In 1955, the Academy awarded an Oscar to one of the silent era’s biggest stars. She had been nominated four times over the course of ten years but had somehow never won. The ceremony was the Academy’s opportunity to right their historical wrongs and award her an honorary statuette for her unforgettable screen performances. But Greta Garbo wasn’t interested. In fact, she had never attended any of the Academy’s ceremonies and had retired from the screen and Hollywood in her mid-thirties.

Garbo was born in Stockholm in 1905 and was brought to the US in 1920 after MGM studio head Louis B Mayer saw her performance in the 1924 Swedish film The Saga of Gösta Berling. She became an instant success in Hollywood, with her striking features making her the perfect star for the silent era.

With the rise of sound, many silent movie stars lost their careers, but somehow, Garbo not only weathered the storm but soared to greater heights. Anna Christie, Grand Hotel, and Ninotchka were all talkies, and they were some of the biggest hits of her career. She was known for her languid, melancholy on-screen persona, and especially for a line she uttered in Grand Hotel, “I want to be alone”.

She might have been acting when she said those words, but they aligned perfectly with her off-screen persona. Garbo was famous for her discomfort with fame and her reclusiveness in Hollywood. Following her 1941 film Two-Faced Woman, she retreated from the screen, either turning down roles or abandoning them partway through production.

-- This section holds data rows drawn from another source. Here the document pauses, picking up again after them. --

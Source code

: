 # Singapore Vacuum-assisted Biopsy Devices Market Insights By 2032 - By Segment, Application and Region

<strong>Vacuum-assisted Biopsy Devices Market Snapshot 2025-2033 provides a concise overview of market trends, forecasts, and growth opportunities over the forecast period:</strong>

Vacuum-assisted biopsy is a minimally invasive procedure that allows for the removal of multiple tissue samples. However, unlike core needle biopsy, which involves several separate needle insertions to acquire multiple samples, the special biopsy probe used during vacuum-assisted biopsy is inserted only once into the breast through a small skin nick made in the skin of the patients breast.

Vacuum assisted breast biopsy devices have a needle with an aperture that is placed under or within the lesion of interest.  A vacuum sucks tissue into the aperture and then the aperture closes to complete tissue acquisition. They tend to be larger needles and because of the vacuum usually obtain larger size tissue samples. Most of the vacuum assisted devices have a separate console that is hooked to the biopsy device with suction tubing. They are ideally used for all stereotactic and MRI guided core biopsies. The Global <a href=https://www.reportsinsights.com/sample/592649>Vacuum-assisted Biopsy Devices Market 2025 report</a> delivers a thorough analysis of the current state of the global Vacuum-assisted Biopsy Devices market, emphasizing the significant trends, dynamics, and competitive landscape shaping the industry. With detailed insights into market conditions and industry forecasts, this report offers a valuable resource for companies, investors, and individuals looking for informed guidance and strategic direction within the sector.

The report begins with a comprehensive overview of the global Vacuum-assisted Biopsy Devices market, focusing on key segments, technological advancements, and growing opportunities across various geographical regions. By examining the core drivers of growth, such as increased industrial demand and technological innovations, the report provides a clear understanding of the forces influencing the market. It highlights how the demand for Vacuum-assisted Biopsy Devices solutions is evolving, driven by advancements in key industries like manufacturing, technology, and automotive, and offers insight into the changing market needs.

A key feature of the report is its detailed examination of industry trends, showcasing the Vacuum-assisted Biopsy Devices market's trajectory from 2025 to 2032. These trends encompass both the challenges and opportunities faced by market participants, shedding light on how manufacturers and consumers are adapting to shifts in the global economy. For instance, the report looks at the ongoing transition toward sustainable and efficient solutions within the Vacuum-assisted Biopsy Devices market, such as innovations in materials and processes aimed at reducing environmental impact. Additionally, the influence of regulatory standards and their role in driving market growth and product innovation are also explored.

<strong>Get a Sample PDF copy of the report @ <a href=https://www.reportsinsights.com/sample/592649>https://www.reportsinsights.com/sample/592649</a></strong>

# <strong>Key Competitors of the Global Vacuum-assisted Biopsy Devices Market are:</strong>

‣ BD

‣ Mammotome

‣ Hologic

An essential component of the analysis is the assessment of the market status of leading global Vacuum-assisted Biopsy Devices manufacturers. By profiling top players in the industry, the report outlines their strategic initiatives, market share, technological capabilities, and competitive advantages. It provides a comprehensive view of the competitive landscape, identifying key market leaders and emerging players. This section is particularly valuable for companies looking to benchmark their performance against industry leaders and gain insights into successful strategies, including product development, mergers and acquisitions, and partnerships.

She moved to New York and spent the remaining 50 years of her life avoiding publicity. She was so averse to attention that the buzzer for her apartment was simply labelled as “G”, and she requested that people refer to her as Harriet Brown. She collected art, travelled, and indulged in her favourite outdoor hobbies but never returned to the screen.

When Garbo was granted an Oscar in 1955, the actor Nancy Kelly, whom she had never met, accepted it on her behalf. The statuette then went into the custody of talent agent Minna Wallis, who kept it for two years. When Garbo finally got her hands on it, she allegedly put it in a closet, never to see the light of day.

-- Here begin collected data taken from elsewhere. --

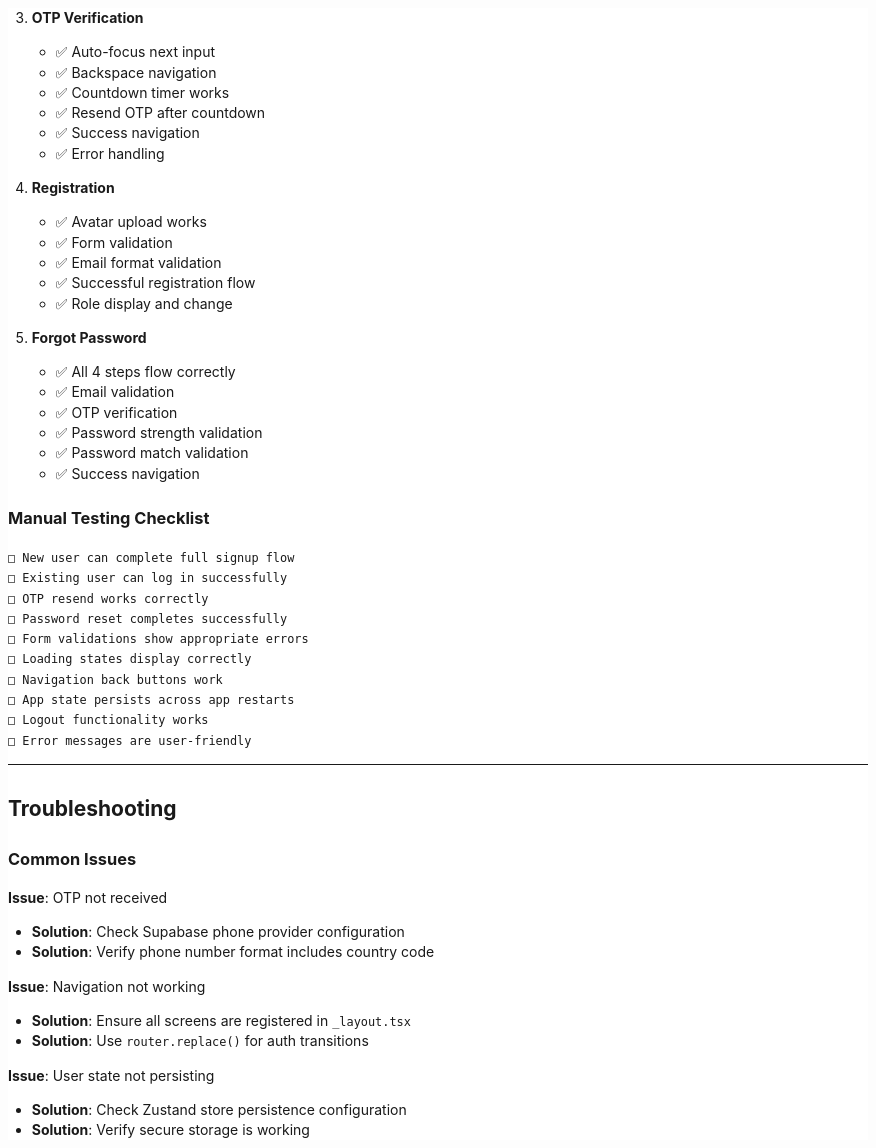 3. **OTP Verification**
   - ✅ Auto-focus next input
   - ✅ Backspace navigation
   - ✅ Countdown timer works
   - ✅ Resend OTP after countdown
   - ✅ Success navigation
   - ✅ Error handling

4. **Registration**
   - ✅ Avatar upload works
   - ✅ Form validation
   - ✅ Email format validation
   - ✅ Successful registration flow
   - ✅ Role display and change

5. **Forgot Password**
   - ✅ All 4 steps flow correctly
   - ✅ Email validation
   - ✅ OTP verification
   - ✅ Password strength validation
   - ✅ Password match validation
   - ✅ Success navigation

### Manual Testing Checklist

```
□ New user can complete full signup flow
□ Existing user can log in successfully
□ OTP resend works correctly
□ Password reset completes successfully
□ Form validations show appropriate errors
□ Loading states display correctly
□ Navigation back buttons work
□ App state persists across app restarts
□ Logout functionality works
□ Error messages are user-friendly
```

---

## Troubleshooting

### Common Issues

**Issue**: OTP not received
- **Solution**: Check Supabase phone provider configuration
- **Solution**: Verify phone number format includes country code

**Issue**: Navigation not working
- **Solution**: Ensure all screens are registered in `_layout.tsx`
- **Solution**: Use `router.replace()` for auth transitions

**Issue**: User state not persisting
- **Solution**: Check Zustand store persistence configuration
- **Solution**: Verify secure storage is working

In 2017, nearly three decades after the actor’s death, the Oscar became the topic of a heated legal battle between her great-nephews, the sons of Garbo’s niece and sole beneficiary. It seems that the statuette and a carved whale tooth that President John F Kennedy gave to the actor were missing.

Craig Reisfield, a financial advisor, alleged that his brother, Derek, a venture capitalist and member of the board of directors of the San Francisco Zoo, had stolen the items by coercing their mother to sign a backdated letter gifting them to him. Derek refused to speak publicly on the matter. The Oscar’s whereabouts and the court battle’s outcome remain a mystery, which feels like a fitting end for a star who remains one of Hollywood’s greatest enigmas.